The Margins Matter: Design Lessons from Jesus’ Attention to the Edges
- Jarrett Michael

- Sep 28
- 3 min read

In the Gospels, Jesus consistently moves toward the margins.
He touches lepers, dines with tax collectors, listens to women in a patriarchal world, and centers the voices of the overlooked and the outcast. Again and again, he disrupts the crowd’s attention and redirects it to the people they forgot. In doing so, he reveals a divine design priority: those at the edges are never optional.
What if that same principle guided the way we design?
Designing Like Jesus
Designing for the center—for the typical user, the expected needs, the familiar majority—can feel natural. But when that becomes our only lens, we overlook those who don’t fit neatly into that mold: people with disabilities, different cultural or linguistic backgrounds, neurodivergent users, or those with limited access to technology or literacy.
Jesus doesn’t just notice the marginalized—he prioritizes them. He heals on the Sabbath not because it’s efficient, but because it’s right. He doesn’t ignore the powerful, but he consistently aligns himself with the blind beggars, the overlooked, and the excluded—because they matter.
Inclusive Design Is Gospel-Aligned
Inclusive design is often dismissed as a buzzword or reduced to a compliance checklist—but at its core, it’s a theological posture.
It asks:
Who have we not considered?
Who is left out by default?
What assumptions are baked into this experience?
And more importantly:
How can we make room for them—not as an afterthought, but as a first move?

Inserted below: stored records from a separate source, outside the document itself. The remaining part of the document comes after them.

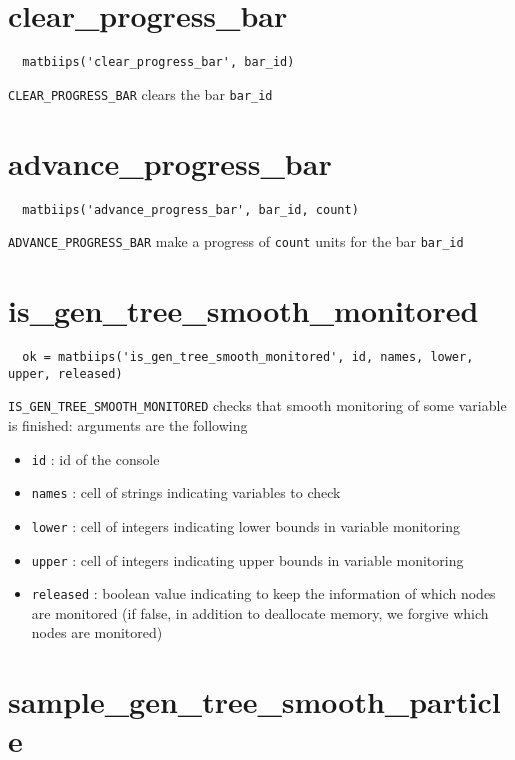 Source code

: \documentclass[11pt,twoside]{article}
\begin{document}
\section{clear\_progress\_bar}

 \begin{lstlisting}
  matbiips('clear_progress_bar', bar_id)
 \end{lstlisting}
  \texttt{CLEAR\_PROGRESS\_BAR} clears the bar \texttt{bar\_id}

\section{advance\_progress\_bar}

 \begin{lstlisting}
  matbiips('advance_progress_bar', bar_id, count)
 \end{lstlisting}

 \texttt{ADVANCE\_PROGRESS\_BAR} make a progress of \texttt{count} units for the bar \texttt{bar\_id}


\section{is\_gen\_tree\_smooth\_monitored}

 \begin{lstlisting}
  ok = matbiips('is_gen_tree_smooth_monitored', id, names, lower, upper, released)
 \end{lstlisting}

\texttt{IS\_GEN\_TREE\_SMOOTH\_MONITORED} checks that smooth monitoring of some variable is finished: arguments are the following

 \begin{itemize}
  \item \texttt{id} : id of the console
  \item \texttt{names} : cell of strings indicating variables to check
  \item \texttt{lower} : cell of integers indicating lower bounds in variable monitoring
  \item \texttt{upper} : cell of integers indicating upper bounds in variable monitoring
  \item \texttt{released} : boolean value indicating to keep the information of which nodes are monitored (if false, in addition to deallocate memory,
  we forgive which nodes are monitored)
 \end{itemize}


\section{sample\_gen\_tree\_smooth\_particle}
\end{document}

Jesus didn’t tack on the marginalized to the end of his mission. They were central to it.
Likewise, accessible, inclusive design isn’t something we "add later." It's something we start with, because people on the edges teach us how to build better for everyone.

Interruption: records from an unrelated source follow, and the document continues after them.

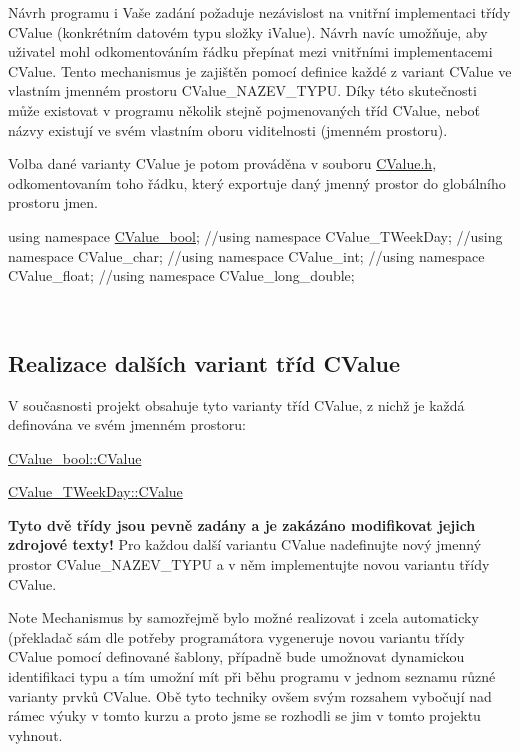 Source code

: Návrh programu i Vaše zadání požaduje nezávislost na vnitřní implementaci třídy {\ttfamily C\+Value} (konkrétním datovém typu složky {\ttfamily i\+Value}). Návrh navíc umožňuje, aby uživatel mohl odkomentováním řádku přepínat mezi vnitřními implementacemi {\ttfamily C\+Value}. Tento mechanismus je zajištěn pomocí definice každé z variant {\ttfamily C\+Value} ve vlastním jmenném prostoru {\ttfamily C\+Value\+\_\+\+N\+A\+Z\+E\+V\+\_\+\+T\+Y\+PU}. Díky této skutečnosti může existovat v programu několik stejně pojmenovaných tříd {\ttfamily C\+Value}, neboť názvy existují ve svém vlastním oboru viditelnosti (jmenném prostoru).

Volba dané varianty {\ttfamily C\+Value} je potom prováděna v souboru \hyperlink{_c_value_8h}{C\+Value.\+h}, odkomentovaním toho řádku, který exportuje daný jmenný prostor do globálního prostoru jmen. 
\begin{DoxyCode}
\textcolor{keyword}{using namespace }\hyperlink{namespace_c_value__bool}{CValue\_bool};
\textcolor{comment}{//using namespace CValue\_TWeekDay;}
\textcolor{comment}{//using namespace CValue\_char;}
\textcolor{comment}{//using namespace CValue\_int;}
\textcolor{comment}{//using namespace CValue\_float;}
\textcolor{comment}{//using namespace CValue\_long\_double;}
\end{DoxyCode}


~\newline
\subsection*{Realizace dalších variant tříd C\+Value}

V současnosti projekt obsahuje tyto varianty tříd {\ttfamily C\+Value}, z nichž je každá definována ve svém jmenném prostoru\+: \begin{DoxyItemize}
\item \hyperlink{class_c_value__bool_1_1_c_value}{C\+Value\+\_\+bool\+::\+C\+Value} \item \hyperlink{class_c_value___t_week_day_1_1_c_value}{C\+Value\+\_\+\+T\+Week\+Day\+::\+C\+Value}\end{DoxyItemize}
{\bfseries Tyto dvě třídy jsou pevně zadány a je zakázáno modifikovat jejich zdrojové texty!} Pro každou další variantu {\ttfamily C\+Value} nadefinujte nový jmenný prostor {\ttfamily C\+Value\+\_\+\+N\+A\+Z\+E\+V\+\_\+\+T\+Y\+PU} a v něm implementujte novou variantu třídy {\ttfamily C\+Value}. \begin{DoxyNote}{Note}
Mechanismus by samozřejmě bylo možné realizovat i zcela automaticky (překladač sám dle potřeby programátora vygeneruje novou variantu třídy {\ttfamily C\+Value} pomocí definované šablony, případně bude umožnovat dynamickou identifikaci typu a tím umožní mít při běhu programu v jednom seznamu různé varianty prvků {\ttfamily C\+Value}. Obě tyto techniky ovšem svým rozsahem vybočují nad rámec výuky v tomto kurzu a proto jsme se rozhodli se jim v tomto projektu vyhnout.
\end{DoxyNote}
~\newline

Accessibility Is Compassion in Practice
Good design removes barriers. It makes life easier, more beautiful, and more usable. But Jesus shows us that compassion isn’t just a feeling—it’s action.

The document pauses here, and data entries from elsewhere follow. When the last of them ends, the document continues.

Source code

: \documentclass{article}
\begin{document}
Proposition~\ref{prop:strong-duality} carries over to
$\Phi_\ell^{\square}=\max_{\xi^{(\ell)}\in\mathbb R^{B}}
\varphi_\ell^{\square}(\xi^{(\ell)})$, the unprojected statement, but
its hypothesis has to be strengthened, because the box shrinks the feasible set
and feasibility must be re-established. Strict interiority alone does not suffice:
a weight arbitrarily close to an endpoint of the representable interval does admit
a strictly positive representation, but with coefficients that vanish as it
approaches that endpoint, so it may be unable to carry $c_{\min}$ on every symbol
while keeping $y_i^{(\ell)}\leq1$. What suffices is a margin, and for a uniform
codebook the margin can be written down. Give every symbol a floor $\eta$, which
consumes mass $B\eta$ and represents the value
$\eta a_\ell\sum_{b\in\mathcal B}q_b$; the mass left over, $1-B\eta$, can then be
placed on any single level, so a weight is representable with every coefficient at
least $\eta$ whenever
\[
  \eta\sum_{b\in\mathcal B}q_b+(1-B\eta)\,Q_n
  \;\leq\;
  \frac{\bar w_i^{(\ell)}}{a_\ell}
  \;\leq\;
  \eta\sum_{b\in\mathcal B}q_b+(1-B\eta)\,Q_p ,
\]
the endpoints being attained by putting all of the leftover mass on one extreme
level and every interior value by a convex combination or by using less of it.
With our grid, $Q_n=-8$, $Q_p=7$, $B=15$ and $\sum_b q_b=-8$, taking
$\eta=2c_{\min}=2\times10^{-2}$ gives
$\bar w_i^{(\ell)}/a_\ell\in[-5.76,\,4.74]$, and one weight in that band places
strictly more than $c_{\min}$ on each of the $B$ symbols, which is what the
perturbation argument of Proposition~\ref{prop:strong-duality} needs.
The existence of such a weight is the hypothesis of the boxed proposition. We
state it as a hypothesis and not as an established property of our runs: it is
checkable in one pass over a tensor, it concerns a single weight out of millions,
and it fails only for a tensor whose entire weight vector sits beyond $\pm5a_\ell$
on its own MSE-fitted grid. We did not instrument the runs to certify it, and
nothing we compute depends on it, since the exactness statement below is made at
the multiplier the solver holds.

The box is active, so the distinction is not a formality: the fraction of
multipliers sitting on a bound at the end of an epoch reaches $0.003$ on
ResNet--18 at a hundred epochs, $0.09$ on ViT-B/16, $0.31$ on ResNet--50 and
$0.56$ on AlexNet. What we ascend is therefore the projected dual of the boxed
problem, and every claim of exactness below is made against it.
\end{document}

Accessibility is compassion made tangible through design. It appears in clean code and thoughtful UX workflows, in readable contrast ratios and supportive screen reader tools. It's reflected in the words we choose—and in the decision not to assume everyone experiences the world the same way.
If we claim to design with love or purpose, but neglect accessibility, we’ve missed the heart of it.
The Edges Reveal What Matters
Designing with the margins in mind doesn’t dilute your work. It refines it. Just as Jesus revealed the values of the Kingdom through the lives of those least seen, our design decisions reveal what we truly value.
When you take the time to make a product intuitive for someone with motor impairments, or welcoming for a non-native speaker, or readable for someone with visual differences, you’re not just checking boxes—you’re echoing the radical empathy of Christ.
And that changes everything.
Questions for Designers
Who is this design currently excluding—intentionally or unintentionally?
What would it look like to begin with the person on the edge, not the person in the center?
Are we building tools that dignify, or ones that dismiss?
Does our design process reflect a belief in the inherent worth of every person?
Jesus paid attention to the people others overlooked. He healed, included, dignified, and uplifted the ones the crowd passed by. That wasn’t a side note. It was the design of the Kingdom itself.
So whether you’re building an app, a brand, a service, or a community—remember: The margins matter.
And when we design for the edges, everyone is brought closer to the center.